Originally Posted by Kevin Shaw
Oh yea of little faith! I've met wedding videographers who are cleaning up with high-end clients shooting HDV for over a year now.

we are still waiting for you to tell us how to make money with hdv.

so you were wearing out the tape drive of your camera, by using it as a playback deck... but a dv deck is only $200, vs. a $1400 hdv deck... now you are down by $1200, plus the absurd cost of hdv tape.

how much did your hdv edit solution cost? how much will an hd dvd authoring solution cost?

Quote:

Originally Posted by Kevin Shaw
What's relevant is my ability to show HD content and demonstrate an ability to produce it to future potential clients.

we are talking about making money with hdv NOW, not years down the road.

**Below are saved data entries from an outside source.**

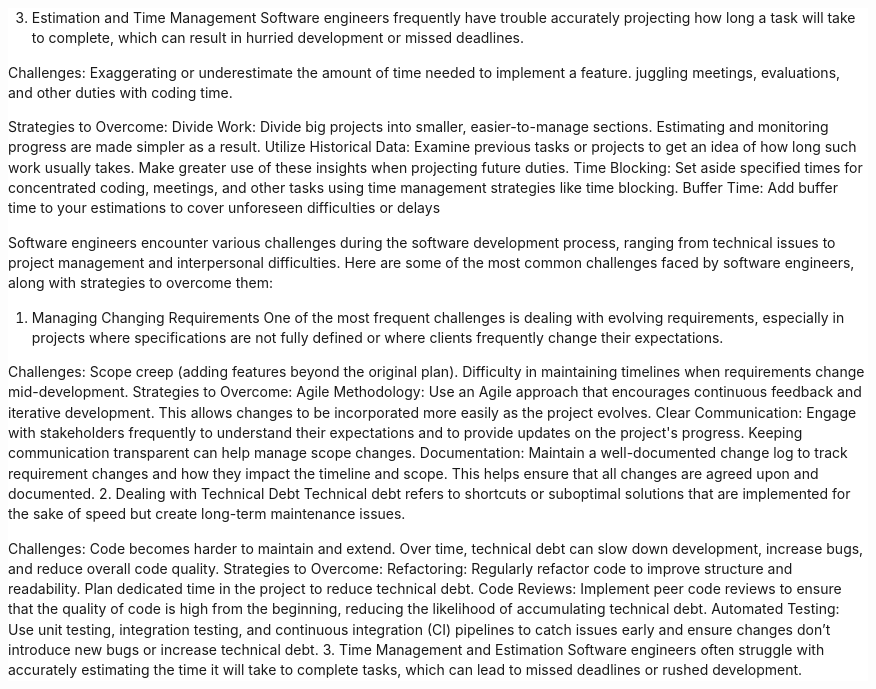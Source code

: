 3. Estimation and Time Management
Software engineers frequently have trouble accurately projecting how long a task will take to complete, which can result in hurried development or missed deadlines.

Challenges:
Exaggerating or underestimate the amount of time needed to implement a feature.
juggling meetings, evaluations, and other duties with coding time.

Strategies to Overcome:
Divide Work: Divide big projects into smaller, easier-to-manage sections. Estimating and monitoring progress are made simpler as a result.
Utilize Historical Data: Examine previous tasks or projects to get an idea of how long such work usually takes. Make greater use of these insights when projecting future duties.
Time Blocking: Set aside specified times for concentrated coding, meetings, and other tasks using time management strategies like time blocking.
Buffer Time: Add buffer time to your estimations to cover unforeseen difficulties or delays


Software engineers encounter various challenges during the software development process, ranging from technical issues to project management and interpersonal difficulties. Here are some of the most common challenges faced by software engineers, along with strategies to overcome them:

1. Managing Changing Requirements
One of the most frequent challenges is dealing with evolving requirements, especially in projects where specifications are not fully defined or where clients frequently change their expectations.

Challenges:
Scope creep (adding features beyond the original plan).
Difficulty in maintaining timelines when requirements change mid-development.
Strategies to Overcome:
Agile Methodology: Use an Agile approach that encourages continuous feedback and iterative development. This allows changes to be incorporated more easily as the project evolves.
Clear Communication: Engage with stakeholders frequently to understand their expectations and to provide updates on the project's progress. Keeping communication transparent can help manage scope changes.
Documentation: Maintain a well-documented change log to track requirement changes and how they impact the timeline and scope. This helps ensure that all changes are agreed upon and documented.
2. Dealing with Technical Debt
Technical debt refers to shortcuts or suboptimal solutions that are implemented for the sake of speed but create long-term maintenance issues.

Challenges:
Code becomes harder to maintain and extend.
Over time, technical debt can slow down development, increase bugs, and reduce overall code quality.
Strategies to Overcome:
Refactoring: Regularly refactor code to improve structure and readability. Plan dedicated time in the project to reduce technical debt.
Code Reviews: Implement peer code reviews to ensure that the quality of code is high from the beginning, reducing the likelihood of accumulating technical debt.
Automated Testing: Use unit testing, integration testing, and continuous integration (CI) pipelines to catch issues early and ensure changes don’t introduce new bugs or increase technical debt.
3. Time Management and Estimation
Software engineers often struggle with accurately estimating the time it will take to complete tasks, which can lead to missed deadlines or rushed development.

i can just picture you demonstrating hd footage on a 720 monitor, but then having to deliver sd dvd's... do you tell the client that you aren't capable of delivering what they are watching on the monitor?

Kevin Shaw March 31st, 2006 06:54 PM

Quote:

Originally Posted by Dan Euritt
we are still waiting for you to tell us how to make money with hdv.

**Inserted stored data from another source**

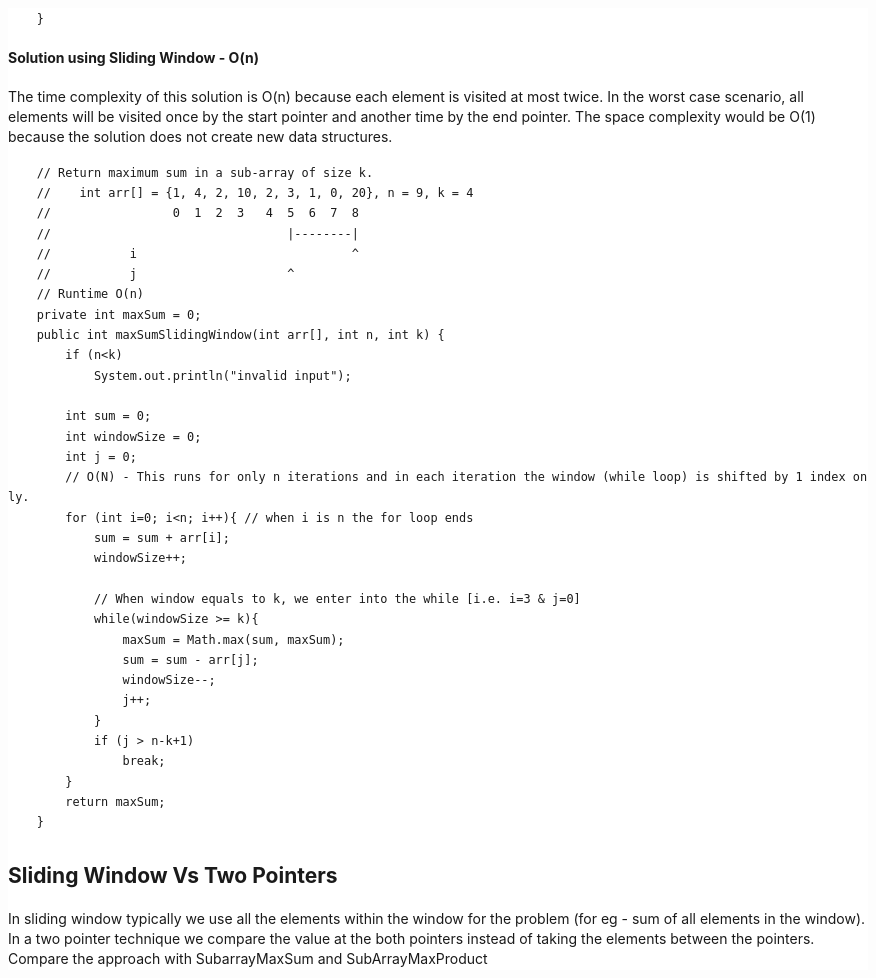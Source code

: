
 ```    
    }
```

#### Solution using Sliding Window - O(n)
The time complexity of this solution is O(n) because each element is visited at most twice.
In the worst case scenario, all elements will be visited once by the start pointer and another time by the end pointer.
The space complexity would be O(1) because the solution does not create new data structures.
```
    // Return maximum sum in a sub-array of size k.
    //    int arr[] = {1, 4, 2, 10, 2, 3, 1, 0, 20}, n = 9, k = 4
    //                 0  1  2  3   4  5  6  7  8
    //                                 |--------|
    //           i                              ^
    //           j                     ^
    // Runtime O(n)
    private int maxSum = 0;
    public int maxSumSlidingWindow(int arr[], int n, int k) {
        if (n<k)
            System.out.println("invalid input");

        int sum = 0;
        int windowSize = 0;
        int j = 0;
        // O(N) - This runs for only n iterations and in each iteration the window (while loop) is shifted by 1 index only.
        for (int i=0; i<n; i++){ // when i is n the for loop ends
            sum = sum + arr[i];
            windowSize++;

            // When window equals to k, we enter into the while [i.e. i=3 & j=0]
            while(windowSize >= k){
                maxSum = Math.max(sum, maxSum);
                sum = sum - arr[j];
                windowSize--;
                j++;
            }
            if (j > n-k+1)
                break;
        }
        return maxSum;
    }
```
## Sliding Window Vs Two Pointers
In sliding window typically we use all the elements within the window for the problem (for eg - sum of all elements in the window).
In a two pointer technique we compare the value at the both pointers instead of taking the elements between the pointers.
Compare the approach with SubarrayMaxSum and SubArrayMaxProduct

The people who are most successful at that are apparently marketing aggressively to high end clients, and tacking on as much as 50% over their regular prices for HDV. Someone with more experience than I should be able to figure that out easily enough.

Quote:

so you were wearing out the tape drive of your camera, by using it as a playback deck... but a dv deck is only $200, vs. a $1400 hdv deck... now you are down by $1200, plus the absurd cost of hdv tape.
I've never owned a separate deck and never had a camera wear out from playing tapes too much, so I don't see a problem here. And I don't know anyone who's actually using $12 HDV tapes; I'm using the same tapes I used for DV and they're working fine. If anything I seem to be getting fewer dropouts in HDV than DV.

Quote:

how much did your hdv edit solution cost? how much will an hd dvd authoring solution cost?
I spent about $2000 to build a new dual-core computer, which I could have held to $1500 if I hadn't splurged on some extras. HD authoring costs nothing extra for now using Windows Media on standard red-laser DVDs; still waiting to see what future options will cost. I figure the first time someone asks for an actual HD DVD, I'll probably take the finished file to a larger local shop and pay them to make the discs, so I don't have to shell out a grand or more for the burner.

Quote:

we are talking about making money with hdv NOW, not years down the road.
If you can't make it work for you now, don't buy it. I'll admit I probably got ahead of myself to buy in early, but the image quality is better than I was getting from my old cameras so that's good enough for me for now. And I have some nice HD stock footage which there is apparently a market for, but I haven't gotten around to tapping into that yet.

Quote:

i can just picture you demonstrating hd footage on a 720 monitor, but then having to deliver sd dvd's... do you tell the client that you aren't capable of delivering what they are watching on the monitor?
For now I just show widescreen SD DVDs on my 1080i rear-projection HDTV and leave the HD details for clients who specifically ask about that. As we've discussed here before there have been ways to deliver HD content to customers for some time now, for those willing to be cutting-edge adopters. Most folks are happy with widescreen DVDs for now, and HDV works much better for me for making those than my old cameras would have done. If you wish, you can think of HDV cameras as widescreen DV cameras which just happen to have an option to record 700-800 TV lines of resolution on inexpensive miniDV tapes.